=== Section Start ===

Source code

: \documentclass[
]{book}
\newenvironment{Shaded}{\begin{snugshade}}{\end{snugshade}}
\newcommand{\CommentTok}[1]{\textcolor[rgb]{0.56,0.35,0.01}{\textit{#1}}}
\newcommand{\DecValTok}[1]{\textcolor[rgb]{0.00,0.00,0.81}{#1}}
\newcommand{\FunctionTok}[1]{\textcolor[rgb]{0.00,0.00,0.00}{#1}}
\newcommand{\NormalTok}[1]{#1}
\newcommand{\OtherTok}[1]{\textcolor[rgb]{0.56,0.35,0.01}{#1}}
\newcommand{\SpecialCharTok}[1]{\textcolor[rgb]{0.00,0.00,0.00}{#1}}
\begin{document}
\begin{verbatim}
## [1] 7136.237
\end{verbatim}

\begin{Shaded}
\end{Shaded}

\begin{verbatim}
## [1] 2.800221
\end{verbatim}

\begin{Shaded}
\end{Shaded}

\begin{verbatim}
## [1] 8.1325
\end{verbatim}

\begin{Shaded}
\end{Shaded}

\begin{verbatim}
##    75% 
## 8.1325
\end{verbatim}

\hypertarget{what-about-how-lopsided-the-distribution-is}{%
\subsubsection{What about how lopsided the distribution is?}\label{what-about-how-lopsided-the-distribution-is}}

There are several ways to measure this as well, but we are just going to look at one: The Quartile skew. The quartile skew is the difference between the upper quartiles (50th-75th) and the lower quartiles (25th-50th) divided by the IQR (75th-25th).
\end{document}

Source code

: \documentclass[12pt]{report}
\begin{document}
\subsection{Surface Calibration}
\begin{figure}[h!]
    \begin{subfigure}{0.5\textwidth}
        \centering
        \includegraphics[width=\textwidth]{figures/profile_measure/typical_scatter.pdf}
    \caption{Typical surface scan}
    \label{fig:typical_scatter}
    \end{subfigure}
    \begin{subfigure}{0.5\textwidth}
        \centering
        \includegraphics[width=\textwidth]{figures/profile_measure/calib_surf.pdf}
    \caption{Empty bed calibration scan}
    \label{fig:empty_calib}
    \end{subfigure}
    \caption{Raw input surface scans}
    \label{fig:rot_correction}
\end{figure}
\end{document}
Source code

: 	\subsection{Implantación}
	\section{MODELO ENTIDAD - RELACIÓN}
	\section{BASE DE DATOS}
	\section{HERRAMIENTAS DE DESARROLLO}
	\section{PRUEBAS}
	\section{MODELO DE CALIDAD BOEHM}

=== Section End ===

▶ **Exercise details**:
All of the records must be repeated exactly.

▶ **Written solution**:
Source code

: \documentclass[
]{book}
\newenvironment{Shaded}{\begin{snugshade}}{\end{snugshade}}
\newcommand{\CommentTok}[1]{\textcolor[rgb]{0.56,0.35,0.01}{\textit{#1}}}
\newcommand{\DecValTok}[1]{\textcolor[rgb]{0.00,0.00,0.81}{#1}}
\newcommand{\FunctionTok}[1]{\textcolor[rgb]{0.00,0.00,0.00}{#1}}
\newcommand{\NormalTok}[1]{#1}
\newcommand{\OtherTok}[1]{\textcolor[rgb]{0.56,0.35,0.01}{#1}}
\newcommand{\SpecialCharTok}[1]{\textcolor[rgb]{0.00,0.00,0.00}{#1}}
\begin{document}
\begin{verbatim}
## [1] 7136.237
\end{verbatim}

\begin{Shaded}
\end{Shaded}

\begin{verbatim}
## [1] 2.800221
\end{verbatim}

\begin{Shaded}
\end{Shaded}

\begin{verbatim}
## [1] 8.1325
\end{verbatim}

\begin{Shaded}
\end{Shaded}

\begin{verbatim}
##    75% 
## 8.1325
\end{verbatim}

\hypertarget{what-about-how-lopsided-the-distribution-is}{%
\subsubsection{What about how lopsided the distribution is?}\label{what-about-how-lopsided-the-distribution-is}}

There are several ways to measure this as well, but we are just going to look at one: The Quartile skew. The quartile skew is the difference between the upper quartiles (50th-75th) and the lower quartiles (25th-50th) divided by the IQR (75th-25th).
\end{document}

Source code

: \documentclass[12pt]{report}
\begin{document}
\subsection{Surface Calibration}
\begin{figure}[h!]
    \begin{subfigure}{0.5\textwidth}
        \centering
        \includegraphics[width=\textwidth]{figures/profile_measure/typical_scatter.pdf}
    \caption{Typical surface scan}
    \label{fig:typical_scatter}
    \end{subfigure}
    \begin{subfigure}{0.5\textwidth}
        \centering
        \includegraphics[width=\textwidth]{figures/profile_measure/calib_surf.pdf}
    \caption{Empty bed calibration scan}
    \label{fig:empty_calib}
    \end{subfigure}
    \caption{Raw input surface scans}
    \label{fig:rot_correction}
\end{figure}
\end{document}
Source code

: 	\subsection{Implantación}
	\section{MODELO ENTIDAD - RELACIÓN}
	\section{BASE DE DATOS}
	\section{HERRAMIENTAS DE DESARROLLO}
	\section{PRUEBAS}
	\section{MODELO DE CALIDAD BOEHM}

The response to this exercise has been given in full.